Buddhism believes in the idea that we are all one; that there is no separation between us as individuals and us and the Earth. The ‘I’ is just an illusion. Perhaps appreciating that we are connected in some way forces us to try harder with one another, our environment and with ourselves. When we are confronted with discomfort, we need to use the virtues of tolerance, compromise, empathy and civility to cushion our journey through it. But we must go through it. And, most importantly, we have to recognize that this discomfort is part of living the good life. The vegan and the meat-eater can have a valuable and sustainable exchange of views; neighbours can respect each other’s privacy, space and lifestyle; the lonely traveller can feel proud that she is pursuing her dream.

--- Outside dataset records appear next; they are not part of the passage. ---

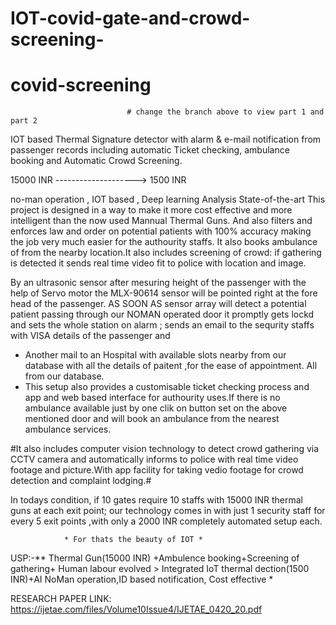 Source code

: # IOT-covid-gate-and-crowd-screening-
# covid-screening
                              # change the branch above to view part 1 and part 2
IOT based Thermal Signature detector with alarm & e-mail notification from passenger records including automatic Ticket checking, ambulance booking and Automatic Crowd Screening.


15000 INR --------------------> 1500 INR

no-man operation , IOT based , Deep learning Analysis State-of-the-art
This project is designed in a way to make it more cost effective and more intelligent than the now used Mannual Thermal Guns. And also filters and enforces law and order on potential patients with 100% accuracy making the job very much easier for the authourity staffs. It also books ambulance of from the nearby location.It also includes screening of crowd: if gathering is detected it sends real time video fit to police with location and image.

By an ultrasonic sensor after mesuring height of the passenger with the help of Servo motor the MLX-90614 sensor will be pointed right at the fore head of the passenger. AS SOON AS sensor array will detect a potential patient passing through our NOMAN operated door it promptly gets lockd and sets the whole station on alarm ; sends an email to the sequrity staffs with VISA details of the passenger and 
* Another mail to an Hospital with available slots nearby from our database with all the details of paitent ,for the ease of appointment. All from our database. 
* This setup also provides a customisable ticket checking process and app and web based interface for authourity uses.If there is no ambulance available just by one clik on button set on the above mentioned door and will book an ambulance from the nearest ambulance services.

#It also includes computer vision technology to detect crowd gathering via CCTV camera and automatically informs to police with real time video footage and picture.With app facility for taking vedio footage for crowd detection and complaint lodging.#

In todays condition, if 10 gates require 10 staffs with 15000 INR thermal guns at each exit point; our technology comes in with just 1 security staff for every 5 exit points ,with only a 2000 INR completely automated setup each.

                * For thats the beauty of IOT *
USP:-** Thermal Gun(15000 INR) +Ambulence booking+Screening of gathering+ Human labour evolved > Integrated IoT thermal dection(1500 INR)+AI NoMan operation,ID based notification, Cost effective *

RESEARCH PAPER LINK: https://ijetae.com/files/Volume10Issue4/IJETAE_0420_20.pdf
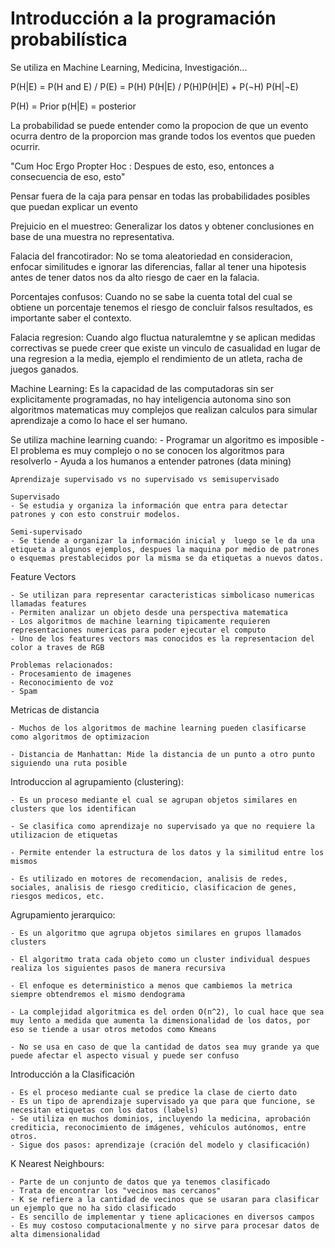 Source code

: # Introducción a la programación probabilística

Se utiliza en Machine Learning, Medicina, Investigación...

P(H|E) = P(H and E) / P(E) = P(H) P(H|E) / P(H)P(H|E) + P(¬H) P(H|¬E)

P(H) = Prior
p(H|E) = posterior

La probabilidad se puede entender como la propocion de que un evento ocurra dentro de la proporcion mas grande todos los eventos que pueden ocurrir.

"Cum Hoc Ergo Propter Hoc : Despues de esto, eso, entonces a consecuencia de eso, esto"

Pensar fuera de la caja para pensar en todas las probabilidades posibles que puedan explicar un evento

Prejuicio en el muestreo: Generalizar los datos y obtener conclusiones en base de una muestra no representativa.

Falacia del francotirador: No se toma aleatoriedad en consideracion, enfocar similitudes e ignorar las diferencias, fallar al tener una hipotesis antes de tener datos nos da alto riesgo de caer en la falacia.

Porcentajes confusos: Cuando no se sabe la cuenta total del cual se obtiene un porcentaje tenemos el riesgo de concluir falsos resultados, es importante saber el contexto.

Falacia regresion: Cuando algo fluctua naturalemtne y se aplican medidas correctivas se puede creer que existe un vinculo de casualidad en lugar de una regresion a la media, ejemplo el rendimiento de un atleta, racha de juegos ganados.

Machine Learning: Es la capacidad de las computadoras sin ser explicitamente programadas, no hay inteligencia autonoma sino son algoritmos matematicas muy complejos que realizan calculos para simular aprendizaje a como lo hace el ser humano.

Se utiliza machine learning cuando: 
    - Programar un algoritmo es imposible
    - El problema es muy complejo o no se conocen los algoritmos para resolverlo
    - Ayuda a los humanos a entender patrones (data mining)

    Aprendizaje supervisado vs no supervisado vs semisupervisado

    Supervisado
    - Se estudia y organiza la información que entra para detectar patrones y con esto construir modelos.

    Semi-supervisado
    - Se tiende a organizar la información inicial y  luego se le da una etiqueta a algunos ejemplos, despues la maquina por medio de patrones o esquemas prestablecidos por la misma se da etiquetas a nuevos datos.

Feature Vectors

    - Se utilizan para representar caracteristicas simbolicaso numericas llamadas features
    - Permiten analizar un objeto desde una perspectiva matematica
    - Los algoritmos de machine learning tipicamente requieren representaciones numericas para poder ejecutar el computo
    - Uno de los features vectors mas conocidos es la representacion del color a traves de RGB

    Problemas relacionados: 
    - Procesamiento de imagenes
    - Reconocimiento de voz
    - Spam

Metricas de distancia

    - Muchos de los algoritmos de machine learning pueden clasificarse como algoritmos de optimizacion

    - Distancia de Manhattan: Mide la distancia de un punto a otro punto siguiendo una ruta posible

Introduccion al agrupamiento (clustering):
    
    - Es un proceso mediante el cual se agrupan objetos similares en clusters que los identifican

    - Se clasifica como aprendizaje no supervisado ya que no requiere la utilizacion de etiquetas

    - Permite entender la estructura de los datos y la similitud entre los mismos

    - Es utilizado en motores de recomendacion, analisis de redes, sociales, analisis de riesgo crediticio, clasificacion de genes, riesgos medicos, etc.

Agrupamiento jerarquico: 

    - Es un algoritmo que agrupa objetos similares en grupos llamados clusters

    - El algoritmo trata cada objeto como un cluster individual despues realiza los siguientes pasos de manera recursiva

    - El enfoque es deterministico a menos que cambiemos la metrica siempre obtendremos el mismo dendograma

    - La complejidad algoritmica es del orden O(n^2), lo cual hace que sea muy lento a medida que aumenta la dimensionalidad de los datos, por eso se tiende a usar otros metodos como Kmeans

    - No se usa en caso de que la cantidad de datos sea muy grande ya que puede afectar el aspecto visual y puede ser confuso


Introducción a la Clasificación 

    - Es el proceso mediante cual se predice la clase de cierto dato
    - Es un tipo de aprendizaje supervisado ya que para que funcione, se
    necesitan etiquetas con los datos (labels)
    - Se utiliza en muchos dominios, incluyendo la medicina, aprobación crediticia, reconocimiento de imágenes, vehículos autónomos, entre otros.
    - Sigue dos pasos: aprendizaje (cración del modelo y clasificación)

K Nearest Neighbours:

    - Parte de un conjunto de datos que ya tenemos clasificado
    - Trata de encontrar los "vecinos mas cercanos"
    - K se refiere a la cantidad de vecinos que se usaran para clasificar un ejemplo que no ha sido clasificado
    - Es sencillo de implementar y tiene aplicaciones en diversos campos
    - Es muy costoso computacionalmente y no sirve para procesar datos de alta dimensionalidad


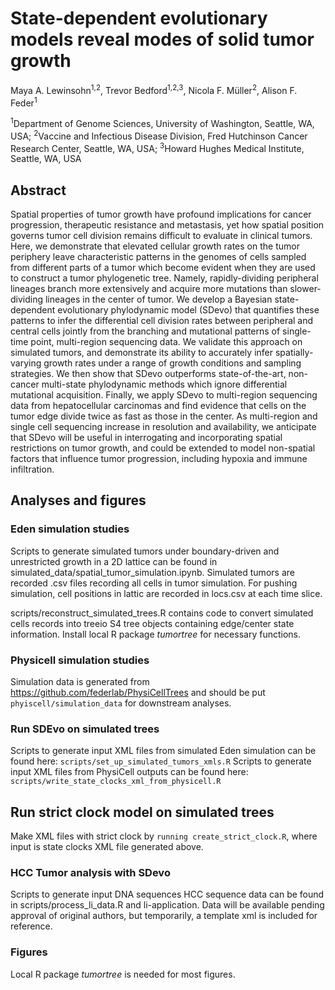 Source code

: # State-dependent evolutionary models reveal modes of solid tumor growth

Maya A. Lewinsohn<sup>1,2</sup>, Trevor Bedford<sup>1,2,3</sup>, Nicola F. Müller<sup>2</sup>, Alison F. Feder<sup>1</sup>

<sup>1</sup>Department of Genome Sciences, University of Washington, Seattle, WA, USA;
<sup>2</sup>Vaccine and Infectious Disease Division, Fred Hutchinson Cancer Research Center, Seattle, WA, USA;
<sup>3</sup>Howard Hughes Medical Institute, Seattle, WA, USA

## Abstract
Spatial properties of tumor growth have profound implications for cancer progression, therapeutic resistance and metastasis, yet how spatial position governs tumor cell division remains difficult to evaluate in clinical tumors. Here, we demonstrate that elevated cellular growth rates on the tumor periphery leave characteristic patterns in the genomes of cells sampled from different parts of a tumor which become evident when they are used to construct a tumor phylogenetic tree. Namely, rapidly-dividing peripheral lineages branch more extensively and acquire more mutations than slower-dividing lineages in the center of tumor. We develop a Bayesian state-dependent evolutionary phylodynamic model (SDevo) that quantifies these patterns to infer the differential cell division rates between peripheral and central cells jointly from the branching and mutational patterns of single-time point, multi-region sequencing data. We validate this approach on simulated tumors, and demonstrate its ability to accurately infer spatially-varying growth rates under a range of growth conditions and sampling strategies. We then show that SDevo outperforms state-of-the-art, non-cancer multi-state phylodynamic methods which ignore differential mutational acquisition. Finally, we apply SDevo to multi-region sequencing data from hepatocellular carcinomas and find evidence that cells on the tumor edge divide twice as fast as those in the center. As multi-region and single cell sequencing increase in resolution and availability, we anticipate that SDevo will be useful in interrogating and incorporating spatial restrictions on tumor growth, and could be extended to model non-spatial factors that influence tumor progression, including hypoxia and immune infiltration.

## Analyses and figures

### Eden simulation studies
Scripts to generate simulated tumors under boundary-driven and unrestricted growth in a 2D lattice can be found in simulated_data/spatial_tumor_simulation.ipynb.
Simulated tumors are recorded .csv files recording all cells in tumor simulation. For pushing simulation, cell positions in lattic are
recorded in locs.csv at each time slice.

scripts/reconstruct_simulated_trees.R contains code to convert simulated cells records into treeio S4 tree objects containing edge/center state information.
Install local R package _tumortree_ for necessary functions.

### Physicell simulation studies
Simulation data is generated from https://github.com/federlab/PhysiCellTrees and should be put `phyiscell/simulation_data` for downstream analyses.

### Run SDEvo on simulated trees
Scripts to generate input XML files from simulated Eden simulation can be found here: `scripts/set_up_simulated_tumors_xmls.R`
Scripts to generate input XML files from PhysiCell outputs can be found here: `scripts/write_state_clocks_xml_from_physicell.R`

## Run strict clock model on simulated trees
Make XML files with strict clock by `running create_strict_clock.R`, where input is state clocks XML file generated above.

### HCC Tumor analysis with SDevo
Scripts to generate input DNA sequences HCC sequence data can be found in scripts/process_li_data.R and li-application. Data will be available pending approval of original authors, but temporarily, a template xml is included for reference.
### Figures
Local R package _tumortree_ is needed for most figures.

One book that also sits on my bookshelf is A.C. Grayling’s The Meaning of Things: Applying Philosophy to Life. When it comes to perseverance, he writes: “All goes swimmingly; then suddenly one seems to regress, to lose what advance has been made. At this point most people give up. But if they were to persist they would find that each dip is followed by a higher rise, and the overall pattern is upward and onward, making true the Latin motto, Per ardua ad astra. “
It’s natural to feel uncomfortable when trying something new or having to deal with the unexpected. Even if we cannot get comfortable with it, we can at least keep going and let it pass through us. We will end up somewhere new, and possibly with the stars.